__SOURCE MATERIAL__:
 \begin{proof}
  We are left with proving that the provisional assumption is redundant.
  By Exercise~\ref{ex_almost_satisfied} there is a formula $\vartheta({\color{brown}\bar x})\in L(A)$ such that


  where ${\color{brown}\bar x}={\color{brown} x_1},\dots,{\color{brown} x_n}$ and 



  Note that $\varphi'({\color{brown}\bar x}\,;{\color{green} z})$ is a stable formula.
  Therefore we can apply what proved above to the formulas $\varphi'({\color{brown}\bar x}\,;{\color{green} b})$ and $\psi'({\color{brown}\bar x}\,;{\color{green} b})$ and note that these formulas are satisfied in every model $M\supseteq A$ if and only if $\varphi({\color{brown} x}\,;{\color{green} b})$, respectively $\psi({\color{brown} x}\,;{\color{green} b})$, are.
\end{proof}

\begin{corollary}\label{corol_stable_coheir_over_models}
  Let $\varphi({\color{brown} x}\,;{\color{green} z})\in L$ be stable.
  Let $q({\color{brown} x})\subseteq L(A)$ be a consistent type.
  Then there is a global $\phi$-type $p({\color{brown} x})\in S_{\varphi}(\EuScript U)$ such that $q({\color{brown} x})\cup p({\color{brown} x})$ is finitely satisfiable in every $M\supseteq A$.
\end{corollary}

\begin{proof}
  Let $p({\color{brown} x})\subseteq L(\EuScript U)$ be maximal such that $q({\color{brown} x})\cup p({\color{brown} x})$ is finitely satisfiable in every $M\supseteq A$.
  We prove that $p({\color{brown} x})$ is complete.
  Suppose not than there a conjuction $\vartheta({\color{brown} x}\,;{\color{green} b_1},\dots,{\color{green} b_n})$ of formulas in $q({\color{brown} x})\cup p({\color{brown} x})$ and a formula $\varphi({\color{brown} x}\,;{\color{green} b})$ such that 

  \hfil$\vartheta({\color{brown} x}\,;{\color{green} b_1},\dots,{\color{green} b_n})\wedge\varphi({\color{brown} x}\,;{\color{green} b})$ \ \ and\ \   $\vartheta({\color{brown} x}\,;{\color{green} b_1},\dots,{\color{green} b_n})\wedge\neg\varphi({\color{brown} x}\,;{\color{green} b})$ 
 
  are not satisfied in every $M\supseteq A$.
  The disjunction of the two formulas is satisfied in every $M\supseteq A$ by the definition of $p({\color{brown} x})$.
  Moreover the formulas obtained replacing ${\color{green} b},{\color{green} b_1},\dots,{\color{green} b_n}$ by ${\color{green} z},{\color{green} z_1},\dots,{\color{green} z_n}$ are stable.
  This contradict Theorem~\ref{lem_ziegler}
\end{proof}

__TASK ITEM__:
The output should be a character-exact copy of all entries.

__TASK OUTPUT__:
 \begin{proof}
  We are left with proving that the provisional assumption is redundant.
  By Exercise~\ref{ex_almost_satisfied} there is a formula $\vartheta({\color{brown}\bar x})\in L(A)$ such that


  where ${\color{brown}\bar x}={\color{brown} x_1},\dots,{\color{brown} x_n}$ and 



  Note that $\varphi'({\color{brown}\bar x}\,;{\color{green} z})$ is a stable formula.
  Therefore we can apply what proved above to the formulas $\varphi'({\color{brown}\bar x}\,;{\color{green} b})$ and $\psi'({\color{brown}\bar x}\,;{\color{green} b})$ and note that these formulas are satisfied in every model $M\supseteq A$ if and only if $\varphi({\color{brown} x}\,;{\color{green} b})$, respectively $\psi({\color{brown} x}\,;{\color{green} b})$, are.
\end{proof}

\begin{corollary}\label{corol_stable_coheir_over_models}
  Let $\varphi({\color{brown} x}\,;{\color{green} z})\in L$ be stable.
  Let $q({\color{brown} x})\subseteq L(A)$ be a consistent type.
  Then there is a global $\phi$-type $p({\color{brown} x})\in S_{\varphi}(\EuScript U)$ such that $q({\color{brown} x})\cup p({\color{brown} x})$ is finitely satisfiable in every $M\supseteq A$.
\end{corollary}

\begin{proof}
  Let $p({\color{brown} x})\subseteq L(\EuScript U)$ be maximal such that $q({\color{brown} x})\cup p({\color{brown} x})$ is finitely satisfiable in every $M\supseteq A$.
  We prove that $p({\color{brown} x})$ is complete.
  Suppose not than there a conjuction $\vartheta({\color{brown} x}\,;{\color{green} b_1},\dots,{\color{green} b_n})$ of formulas in $q({\color{brown} x})\cup p({\color{brown} x})$ and a formula $\varphi({\color{brown} x}\,;{\color{green} b})$ such that 

  \hfil$\vartheta({\color{brown} x}\,;{\color{green} b_1},\dots,{\color{green} b_n})\wedge\varphi({\color{brown} x}\,;{\color{green} b})$ \ \ and\ \   $\vartheta({\color{brown} x}\,;{\color{green} b_1},\dots,{\color{green} b_n})\wedge\neg\varphi({\color{brown} x}\,;{\color{green} b})$ 
 
  are not satisfied in every $M\supseteq A$.
  The disjunction of the two formulas is satisfied in every $M\supseteq A$ by the definition of $p({\color{brown} x})$.
  Moreover the formulas obtained replacing ${\color{green} b},{\color{green} b_1},\dots,{\color{green} b_n}$ by ${\color{green} z},{\color{green} z_1},\dots,{\color{green} z_n}$ are stable.
  This contradict Theorem~\ref{lem_ziegler}
\end{proof}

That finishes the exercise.